Grace Cordovano, Ph.D., is a board-certified patient advocate specializing in cancer and founder of Enlightening Results.

  • I am so sorry that you had such a traumatic experience. At my hospital, where I assist in CT-guided biopsies as a pathologist, the patients are informed well in advance of the procedure so that allays a lot of the high anxiety such as you described. I always insist on maximizing the amount of tissue attained so that the patient will not have undergone the procedure for nothing. Despite our team’s best efforts, a small percentage (less than 5%) of patients will still end up with non-diagnostic or insufficient tissue taken – which is only compounded by the extra testing that is currently required compared to even a few years ago. Liquid biopsies are only just beginning to be something doable, but are not yet routine. I can only hope that they will become reliable enough to be a routine in the near future. Remember that all of us docs will also become patients if we live long enough.

  • Your article is so important for patients & their caregivers. I truly pray liquid biopsies are implemented soon as it would help to alleviate the stress traditional biopsies bring & the risks associated with this procedure.

  • Grace, thank you for sharing your experience with your thoracic biopsy. The part that stands out to me is how the potential risks were communicated to you minutes before the procedure was to be conducted. If this is how medical professionals prefer to deliver “patient education” then we cannot rely on medical professionals to provide useful information to patients to make informed decisions for their care planning. I know your experience was 11 years ago, but I don’t think much has changed.

    I admire–and share–your optimism for improvements in diagnostic tests with options like liquid biopsies. Still, as you point out, the way that information related to the accuracy and risks of a procedure are communicated to patients has to change. Patients need to understand why a test is being conducted, how likely the test will provide accurate results, what the next steps will be following the test results, and more.

    One of the best resources I’ve used for asking questions when a test or procedure is recommended is Dr. Marya Zilberberg’s book, Between the Lines. Chapter 12 includes 12 questions to ask. (I’m still unpacking from a move and I can’t find the copy of the questions I used to keep on my bulletin board, but you can read the review I wrote when the book was published here: http://www.healthcontentadvisors.com/blog/2012/5/20/between-the-lines-finding-the-truth-in-medical-literature-re.html).

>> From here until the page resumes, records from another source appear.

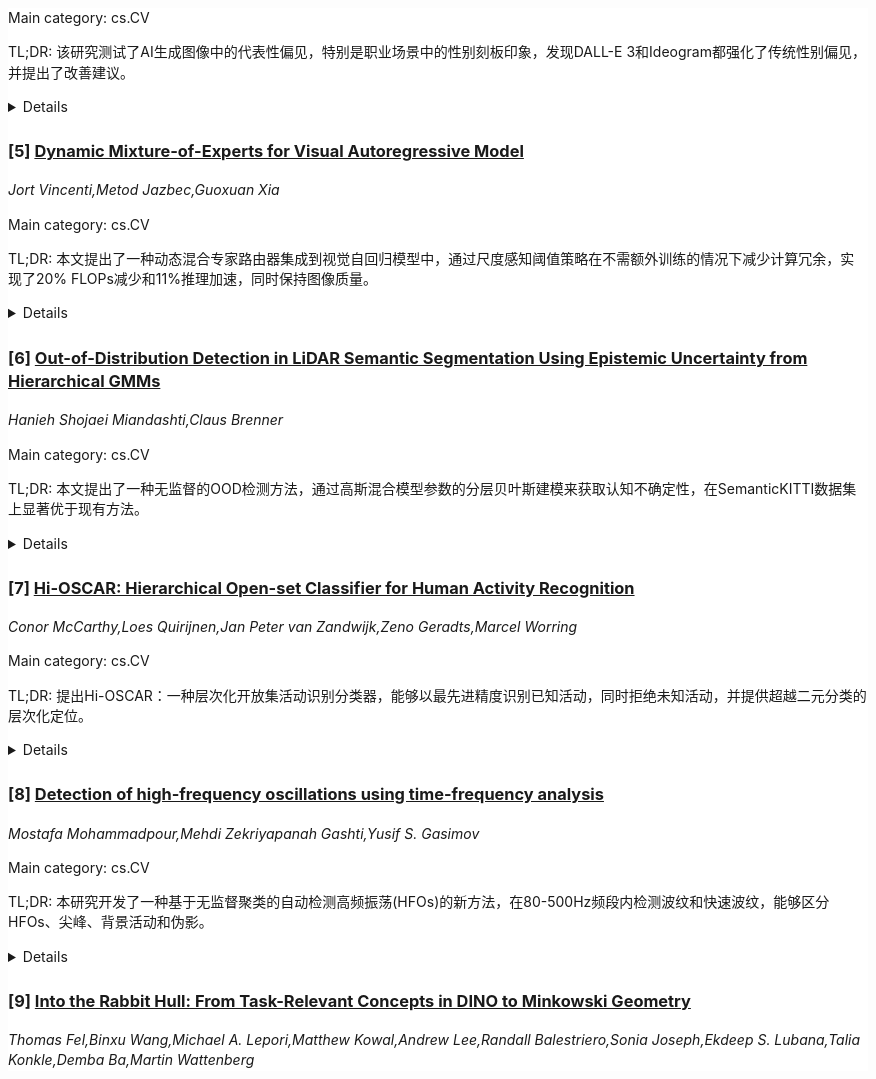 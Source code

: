 Main category: cs.CV

TL;DR: 该研究测试了AI生成图像中的代表性偏见，特别是职业场景中的性别刻板印象，发现DALL-E 3和Ideogram都强化了传统性别偏见，并提出了改善建议。


<details><summary>Details</summary></details>


### [5] [Dynamic Mixture-of-Experts for Visual Autoregressive Model](https://arxiv.org/abs/2510.08629)
*Jort Vincenti,Metod Jazbec,Guoxuan Xia*

Main category: cs.CV

TL;DR: 本文提出了一种动态混合专家路由器集成到视觉自回归模型中，通过尺度感知阈值策略在不需额外训练的情况下减少计算冗余，实现了20% FLOPs减少和11%推理加速，同时保持图像质量。


<details><summary>Details</summary></details>


### [6] [Out-of-Distribution Detection in LiDAR Semantic Segmentation Using Epistemic Uncertainty from Hierarchical GMMs](https://arxiv.org/abs/2510.08631)
*Hanieh Shojaei Miandashti,Claus Brenner*

Main category: cs.CV

TL;DR: 本文提出了一种无监督的OOD检测方法，通过高斯混合模型参数的分层贝叶斯建模来获取认知不确定性，在SemanticKITTI数据集上显著优于现有方法。


<details><summary>Details</summary></details>


### [7] [Hi-OSCAR: Hierarchical Open-set Classifier for Human Activity Recognition](https://arxiv.org/abs/2510.08635)
*Conor McCarthy,Loes Quirijnen,Jan Peter van Zandwijk,Zeno Geradts,Marcel Worring*

Main category: cs.CV

TL;DR: 提出Hi-OSCAR：一种层次化开放集活动识别分类器，能够以最先进精度识别已知活动，同时拒绝未知活动，并提供超越二元分类的层次化定位。


<details><summary>Details</summary></details>


### [8] [Detection of high-frequency oscillations using time-frequency analysis](https://arxiv.org/abs/2510.08637)
*Mostafa Mohammadpour,Mehdi Zekriyapanah Gashti,Yusif S. Gasimov*

Main category: cs.CV

TL;DR: 本研究开发了一种基于无监督聚类的自动检测高频振荡(HFOs)的新方法，在80-500Hz频段内检测波纹和快速波纹，能够区分HFOs、尖峰、背景活动和伪影。


<details><summary>Details</summary></details>


### [9] [Into the Rabbit Hull: From Task-Relevant Concepts in DINO to Minkowski Geometry](https://arxiv.org/abs/2510.08638)
*Thomas Fel,Binxu Wang,Michael A. Lepori,Matthew Kowal,Andrew Lee,Randall Balestriero,Sonia Joseph,Ekdeep S. Lubana,Talia Konkle,Demba Ba,Martin Wattenberg*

    Ultimately, we need better solutions than requiring patients to plan a long list of questions for their clinicians; some of the information should be provided without having to ask! Your recommendation that patients be provided information on patient-reported outcomes from traditional and liquid biopsies is spot on. Furthermore, patients should be offered the information on risks and how the test will influence care planning in advance of scheduling the procedure–not when they are in their hospital gown with an IV already inserted. I know I’m stating the obvious to you, but this is a point I like to repeat because it needs to change.

    Again, thanks for sharing your experience with a large audience here and for your work as a patient advocate to help individual patients.